Essay / Avant-Garde

Psalmtooning 2: Serve With Fear

Phoebe Age Seven draws her way through the second Psalm. In her earlier psalmtoon work, she showed a strong commitment to unifying the entire page composition. In the second Psalm, for whatever reason, she has apparently abandoned the quest for a unified composition in favor of a looser assemblage of images. The page’s only unity comes from the fact that the individual drawings within it are of similar scale, and are the same tone of purple. The only deviation from purple is the small green cat at the head of the page, whose green word balloon serves as an umbrella banner stretching across the entire page. Written inside it: “Psalm 2: Why do the nations rage?”

Psalm 2 is a rich text for Psalmtooning, and Phoebe Age Seven stretches out to it with her young faith seeking visual understanding.

The first phrase she fixes on is “He who sits in the heavens laughs,” which she illustrates in an economical deployment of conventional cartoon forms: A billowing cloud represented by a purple scribble, surmounted by a stick-figure throne, occupied by a cat with large ears speaking the word balloon: “Ha ha ha.”

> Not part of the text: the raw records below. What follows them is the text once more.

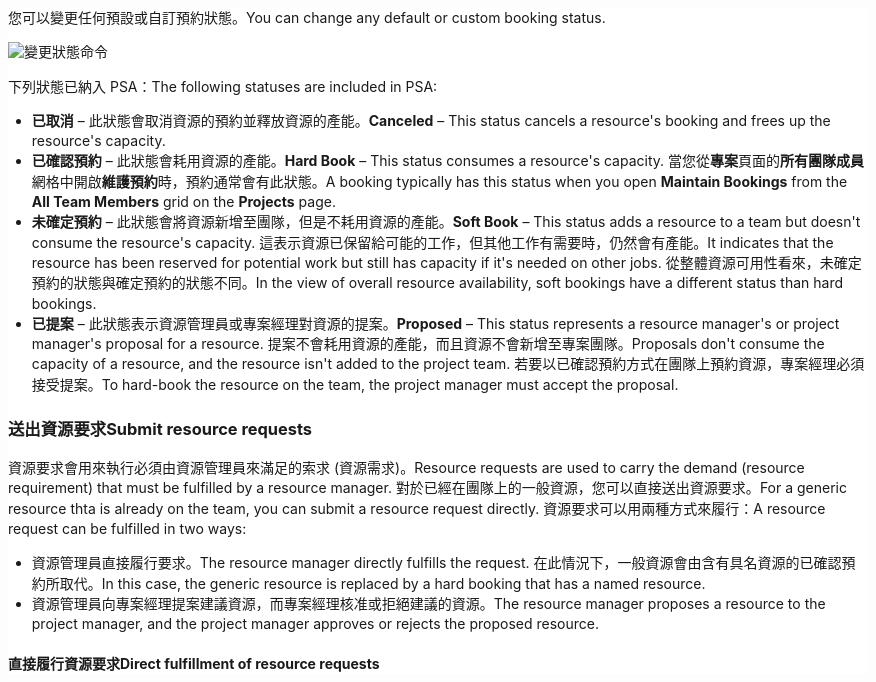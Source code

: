 <span data-ttu-id="b93ed-261">您可以變更任何預設或自訂預約狀態。</span><span class="sxs-lookup"><span data-stu-id="b93ed-261">You can change any default or custom booking status.</span></span>

![變更狀態命令](media/Resource-Management-image42.png)

<span data-ttu-id="b93ed-263">下列狀態已納入 PSA：</span><span class="sxs-lookup"><span data-stu-id="b93ed-263">The following statuses are included in PSA:</span></span>

- <span data-ttu-id="b93ed-264">**已取消** – 此狀態會取消資源的預約並釋放資源的產能。</span><span class="sxs-lookup"><span data-stu-id="b93ed-264">**Canceled** – This status cancels a resource's booking and frees up the resource's capacity.</span></span>
- <span data-ttu-id="b93ed-265">**已確認預約** – 此狀態會耗用資源的產能。</span><span class="sxs-lookup"><span data-stu-id="b93ed-265">**Hard Book** – This status consumes a resource's capacity.</span></span> <span data-ttu-id="b93ed-266">當您從**專案**頁面的**所有團隊成員**網格中開啟**維護預約**時，預約通常會有此狀態。</span><span class="sxs-lookup"><span data-stu-id="b93ed-266">A booking typically has this status when you open **Maintain Bookings** from the **All Team Members** grid on the **Projects** page.</span></span>
- <span data-ttu-id="b93ed-267">**未確定預約** – 此狀態會將資源新增至團隊，但是不耗用資源的產能。</span><span class="sxs-lookup"><span data-stu-id="b93ed-267">**Soft Book** – This status adds a resource to a team but doesn't consume the resource's capacity.</span></span> <span data-ttu-id="b93ed-268">這表示資源已保留給可能的工作，但其他工作有需要時，仍然會有產能。</span><span class="sxs-lookup"><span data-stu-id="b93ed-268">It indicates that the resource has been reserved for potential work but still has capacity if it's needed on other jobs.</span></span> <span data-ttu-id="b93ed-269">從整體資源可用性看來，未確定預約的狀態與確定預約的狀態不同。</span><span class="sxs-lookup"><span data-stu-id="b93ed-269">In the view of overall resource availability, soft bookings have a different status than hard bookings.</span></span>
- <span data-ttu-id="b93ed-270">**已提案** – 此狀態表示資源管理員或專案經理對資源的提案。</span><span class="sxs-lookup"><span data-stu-id="b93ed-270">**Proposed** – This status represents a resource manager's or project manager's proposal for a resource.</span></span> <span data-ttu-id="b93ed-271">提案不會耗用資源的產能，而且資源不會新增至專案團隊。</span><span class="sxs-lookup"><span data-stu-id="b93ed-271">Proposals don't consume the capacity of a resource, and the resource isn't added to the project team.</span></span> <span data-ttu-id="b93ed-272">若要以已確認預約方式在團隊上預約資源，專案經理必須接受提案。</span><span class="sxs-lookup"><span data-stu-id="b93ed-272">To hard-book the resource on the team, the project manager must accept the proposal.</span></span>

### <a name="submit-resource-requests"></a><span data-ttu-id="b93ed-273">送出資源要求</span><span class="sxs-lookup"><span data-stu-id="b93ed-273">Submit resource requests</span></span>

<span data-ttu-id="b93ed-274">資源要求會用來執行必須由資源管理員來滿足的索求 (資源需求)。</span><span class="sxs-lookup"><span data-stu-id="b93ed-274">Resource requests are used to carry the demand (resource requirement) that must be fulfilled by a resource manager.</span></span> <span data-ttu-id="b93ed-275">對於已經在團隊上的一般資源，您可以直接送出資源要求。</span><span class="sxs-lookup"><span data-stu-id="b93ed-275">For a generic resource thta is already on the team, you can submit a resource request directly.</span></span> <span data-ttu-id="b93ed-276">資源要求可以用兩種方式來履行：</span><span class="sxs-lookup"><span data-stu-id="b93ed-276">A resource request can be fulfilled in two ways:</span></span>

- <span data-ttu-id="b93ed-277">資源管理員直接履行要求。</span><span class="sxs-lookup"><span data-stu-id="b93ed-277">The resource manager directly fulfills the request.</span></span> <span data-ttu-id="b93ed-278">在此情況下，一般資源會由含有具名資源的已確認預約所取代。</span><span class="sxs-lookup"><span data-stu-id="b93ed-278">In this case, the generic resource is replaced by a hard booking that has a named resource.</span></span>
- <span data-ttu-id="b93ed-279">資源管理員向專案經理提案建議資源，而專案經理核准或拒絕建議的資源。</span><span class="sxs-lookup"><span data-stu-id="b93ed-279">The resource manager proposes a resource to the project manager, and the project manager approves or rejects the proposed resource.</span></span>

#### <a name="direct-fulfillment-of-resource-requests"></a><span data-ttu-id="b93ed-280">直接履行資源要求</span><span class="sxs-lookup"><span data-stu-id="b93ed-280">Direct fulfillment of resource requests</span></span>
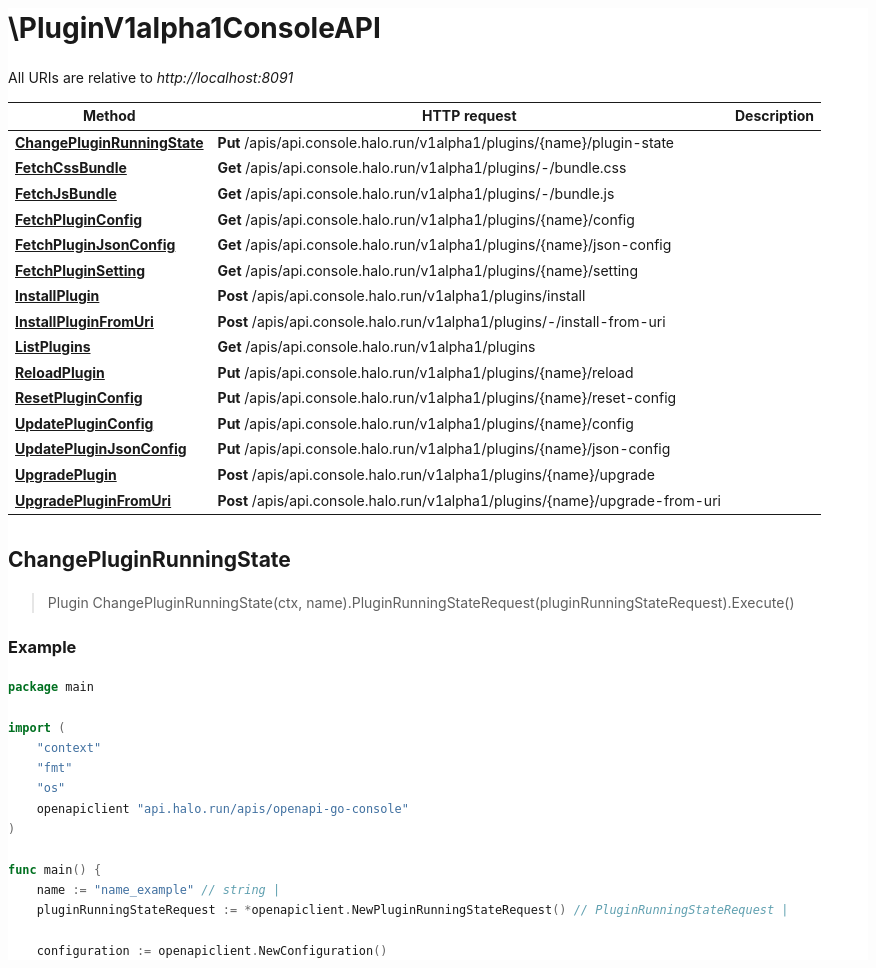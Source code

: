 # \PluginV1alpha1ConsoleAPI

All URIs are relative to *http://localhost:8091*

Method | HTTP request | Description
------------- | ------------- | -------------
[**ChangePluginRunningState**](PluginV1alpha1ConsoleAPI.md#ChangePluginRunningState) | **Put** /apis/api.console.halo.run/v1alpha1/plugins/{name}/plugin-state | 
[**FetchCssBundle**](PluginV1alpha1ConsoleAPI.md#FetchCssBundle) | **Get** /apis/api.console.halo.run/v1alpha1/plugins/-/bundle.css | 
[**FetchJsBundle**](PluginV1alpha1ConsoleAPI.md#FetchJsBundle) | **Get** /apis/api.console.halo.run/v1alpha1/plugins/-/bundle.js | 
[**FetchPluginConfig**](PluginV1alpha1ConsoleAPI.md#FetchPluginConfig) | **Get** /apis/api.console.halo.run/v1alpha1/plugins/{name}/config | 
[**FetchPluginJsonConfig**](PluginV1alpha1ConsoleAPI.md#FetchPluginJsonConfig) | **Get** /apis/api.console.halo.run/v1alpha1/plugins/{name}/json-config | 
[**FetchPluginSetting**](PluginV1alpha1ConsoleAPI.md#FetchPluginSetting) | **Get** /apis/api.console.halo.run/v1alpha1/plugins/{name}/setting | 
[**InstallPlugin**](PluginV1alpha1ConsoleAPI.md#InstallPlugin) | **Post** /apis/api.console.halo.run/v1alpha1/plugins/install | 
[**InstallPluginFromUri**](PluginV1alpha1ConsoleAPI.md#InstallPluginFromUri) | **Post** /apis/api.console.halo.run/v1alpha1/plugins/-/install-from-uri | 
[**ListPlugins**](PluginV1alpha1ConsoleAPI.md#ListPlugins) | **Get** /apis/api.console.halo.run/v1alpha1/plugins | 
[**ReloadPlugin**](PluginV1alpha1ConsoleAPI.md#ReloadPlugin) | **Put** /apis/api.console.halo.run/v1alpha1/plugins/{name}/reload | 
[**ResetPluginConfig**](PluginV1alpha1ConsoleAPI.md#ResetPluginConfig) | **Put** /apis/api.console.halo.run/v1alpha1/plugins/{name}/reset-config | 
[**UpdatePluginConfig**](PluginV1alpha1ConsoleAPI.md#UpdatePluginConfig) | **Put** /apis/api.console.halo.run/v1alpha1/plugins/{name}/config | 
[**UpdatePluginJsonConfig**](PluginV1alpha1ConsoleAPI.md#UpdatePluginJsonConfig) | **Put** /apis/api.console.halo.run/v1alpha1/plugins/{name}/json-config | 
[**UpgradePlugin**](PluginV1alpha1ConsoleAPI.md#UpgradePlugin) | **Post** /apis/api.console.halo.run/v1alpha1/plugins/{name}/upgrade | 
[**UpgradePluginFromUri**](PluginV1alpha1ConsoleAPI.md#UpgradePluginFromUri) | **Post** /apis/api.console.halo.run/v1alpha1/plugins/{name}/upgrade-from-uri | 



## ChangePluginRunningState

> Plugin ChangePluginRunningState(ctx, name).PluginRunningStateRequest(pluginRunningStateRequest).Execute()





### Example

```go
package main

import (
	"context"
	"fmt"
	"os"
	openapiclient "api.halo.run/apis/openapi-go-console"
)

func main() {
	name := "name_example" // string | 
	pluginRunningStateRequest := *openapiclient.NewPluginRunningStateRequest() // PluginRunningStateRequest | 

	configuration := openapiclient.NewConfiguration()
```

Next is the verse, “You shall break them with a rod of iron and dash them in pieces like a potter’s vessel.” Phoebe Age Seven represents this with a bird character waving a menacing rod over an intact coffee cup, surrounded by fragments of broken dishes. For all its use of the conventional visual language of cute animals, this is a terrifying image of judgment. Do not stare at it too long.

It should be noted that at this exploratory stage of her psalmtooning, Phoebe Age Seven has not settled on any particular animals to represent any particular figures in the Psalms. The Lord, the Psalmist, the enemies, and the other cast of Psalms characters, are portrayed with a flexibility that keeps us from regarding the images as stable or fixed forms. The messiah may be a bird here (a possible reference to the Birds-Head Haggadah?), but will likely be a cat or a bunny next time.

Next is a perplexing image: A cat holding a tray with a steaming bowl on it approaches a table and chair. The cat is saying “aaaaaa,” or perhaps “AAAAAAAAA.” What does this portray? Obviously, the verse “Serve the Lord with fear.” How would you draw serving, if not in the form of a waiter bringing soup? With fear: AAAAAAAA.

At the bottom of the page, too large for a detail view, is a hill labelled Zion, with a person hovering atop it: “I have set my King on Zion, my holy hill.”

Another sub-image features a series of jagged lines gathered menacingly around a cat figure. These are highly stylized interpretations of enemies: “The kings of the earth set themselves,
and the rulers take counsel together,
against the Lord and against his Anointed.” Their jaggedness could also be a reference to the crowns of these kings of the earth.

The last individual image is a bird perched in a minimalist tree, leaning solicitously over a nest, in which a barely-perceptible baby bird is saying “Goo goo.” Although “Today I have begotten you” may be echoing in the background of this image, it is intended as an illustration of the closing exhortation: “Kiss the Son.”

Phoebe Age Seven is not the only psalmtoonist to take up the second Psalm. Freddy Age Nine also turned in a commendable performance this time, in his characteristic orange pen. What is this image? It seems like a stubby carrot, and an angry one at that. Perhaps a long turnip, in orange? But no, we can back out a little from this detail and see some context:

The odd shape above the carrot is… North America, which means the carrot is South America. And both Americas are angry, with the universal cartoon language of a v-shaped eyebrows and a mouthful of jagged teeth. What are they doing, these two hostile continents?

Well, obviously they are “furiously raging together,” prompting the question the Psalm begins with: “Why do the nations rage and the peoples plot in vain?”

Answer me that, carrot South America and blobby North America! And while you’re at it, let’s hear a word of self-defense from the amorphous, not-to-scale Eurasia, and the football-shaped Antarctica.